[[ Supplied records open ]]

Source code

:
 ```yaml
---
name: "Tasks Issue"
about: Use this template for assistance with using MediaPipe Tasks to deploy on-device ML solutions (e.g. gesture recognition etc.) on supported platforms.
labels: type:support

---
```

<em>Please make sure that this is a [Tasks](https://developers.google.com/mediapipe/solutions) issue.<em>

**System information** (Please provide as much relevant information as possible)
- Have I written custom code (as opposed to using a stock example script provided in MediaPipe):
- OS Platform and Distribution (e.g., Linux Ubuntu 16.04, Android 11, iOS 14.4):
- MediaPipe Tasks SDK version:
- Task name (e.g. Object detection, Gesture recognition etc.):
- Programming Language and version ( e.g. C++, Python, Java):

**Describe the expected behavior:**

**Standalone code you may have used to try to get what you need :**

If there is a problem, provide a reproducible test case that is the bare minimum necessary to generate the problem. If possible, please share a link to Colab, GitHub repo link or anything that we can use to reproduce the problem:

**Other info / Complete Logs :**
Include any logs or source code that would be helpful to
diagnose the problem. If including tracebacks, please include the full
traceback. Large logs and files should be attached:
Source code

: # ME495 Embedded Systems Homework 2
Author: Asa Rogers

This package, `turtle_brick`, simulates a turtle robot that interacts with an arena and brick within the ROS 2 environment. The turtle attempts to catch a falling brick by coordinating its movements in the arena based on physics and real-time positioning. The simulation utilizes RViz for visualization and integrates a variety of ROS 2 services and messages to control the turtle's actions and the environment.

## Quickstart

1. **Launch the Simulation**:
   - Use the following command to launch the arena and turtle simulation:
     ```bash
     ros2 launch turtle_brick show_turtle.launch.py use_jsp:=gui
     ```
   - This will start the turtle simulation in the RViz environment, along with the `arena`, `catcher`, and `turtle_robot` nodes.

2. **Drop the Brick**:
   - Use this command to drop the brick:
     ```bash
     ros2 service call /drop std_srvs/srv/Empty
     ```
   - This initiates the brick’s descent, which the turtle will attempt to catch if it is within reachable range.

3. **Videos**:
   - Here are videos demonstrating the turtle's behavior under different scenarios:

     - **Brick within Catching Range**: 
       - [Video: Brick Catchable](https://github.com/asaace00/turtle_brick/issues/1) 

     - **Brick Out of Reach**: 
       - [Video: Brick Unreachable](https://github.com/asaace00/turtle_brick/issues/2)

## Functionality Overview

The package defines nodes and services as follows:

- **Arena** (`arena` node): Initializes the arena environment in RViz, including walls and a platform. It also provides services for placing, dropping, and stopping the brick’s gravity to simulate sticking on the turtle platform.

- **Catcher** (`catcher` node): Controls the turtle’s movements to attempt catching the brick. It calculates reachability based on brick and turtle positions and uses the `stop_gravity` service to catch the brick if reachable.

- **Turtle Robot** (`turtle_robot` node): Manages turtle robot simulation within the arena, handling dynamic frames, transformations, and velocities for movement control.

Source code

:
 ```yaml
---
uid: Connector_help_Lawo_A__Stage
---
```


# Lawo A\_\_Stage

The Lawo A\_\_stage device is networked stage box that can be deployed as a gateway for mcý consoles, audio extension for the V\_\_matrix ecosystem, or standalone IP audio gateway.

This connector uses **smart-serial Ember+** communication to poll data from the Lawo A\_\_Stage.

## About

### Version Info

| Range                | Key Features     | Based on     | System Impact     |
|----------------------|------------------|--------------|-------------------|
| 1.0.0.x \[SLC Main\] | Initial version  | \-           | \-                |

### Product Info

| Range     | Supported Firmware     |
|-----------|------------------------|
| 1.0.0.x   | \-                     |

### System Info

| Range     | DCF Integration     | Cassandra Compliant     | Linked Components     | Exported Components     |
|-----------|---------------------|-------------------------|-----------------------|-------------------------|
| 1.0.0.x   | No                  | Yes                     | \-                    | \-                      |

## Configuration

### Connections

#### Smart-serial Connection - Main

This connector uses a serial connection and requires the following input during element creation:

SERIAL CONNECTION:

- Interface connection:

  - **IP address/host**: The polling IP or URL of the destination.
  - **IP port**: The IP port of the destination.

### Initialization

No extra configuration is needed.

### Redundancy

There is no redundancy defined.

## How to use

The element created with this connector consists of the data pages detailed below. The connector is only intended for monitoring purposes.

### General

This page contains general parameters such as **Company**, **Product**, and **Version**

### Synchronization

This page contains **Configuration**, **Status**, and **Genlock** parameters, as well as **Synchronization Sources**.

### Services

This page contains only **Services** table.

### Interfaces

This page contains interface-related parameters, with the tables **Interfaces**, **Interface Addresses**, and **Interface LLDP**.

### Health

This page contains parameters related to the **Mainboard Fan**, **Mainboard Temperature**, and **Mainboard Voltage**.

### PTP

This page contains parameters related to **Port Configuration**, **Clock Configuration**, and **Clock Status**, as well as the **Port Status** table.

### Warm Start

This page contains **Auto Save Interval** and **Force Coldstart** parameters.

[[ Supplied records closed ]]

• Instructions for the task: Copy out only the lines above from the one with "brick if reachable." to the one with "# Lawo A\_\_Stage", inclusive, exactly as they stand.

• Written answer:
- **Catcher** (`catcher` node): Controls the turtle’s movements to attempt catching the brick. It calculates reachability based on brick and turtle positions and uses the `stop_gravity` service to catch the brick if reachable.

- **Turtle Robot** (`turtle_robot` node): Manages turtle robot simulation within the arena, handling dynamic frames, transformations, and velocities for movement control.

Source code

:
 ```yaml
---
uid: Connector_help_Lawo_A__Stage
---
```


# Lawo A\_\_Stage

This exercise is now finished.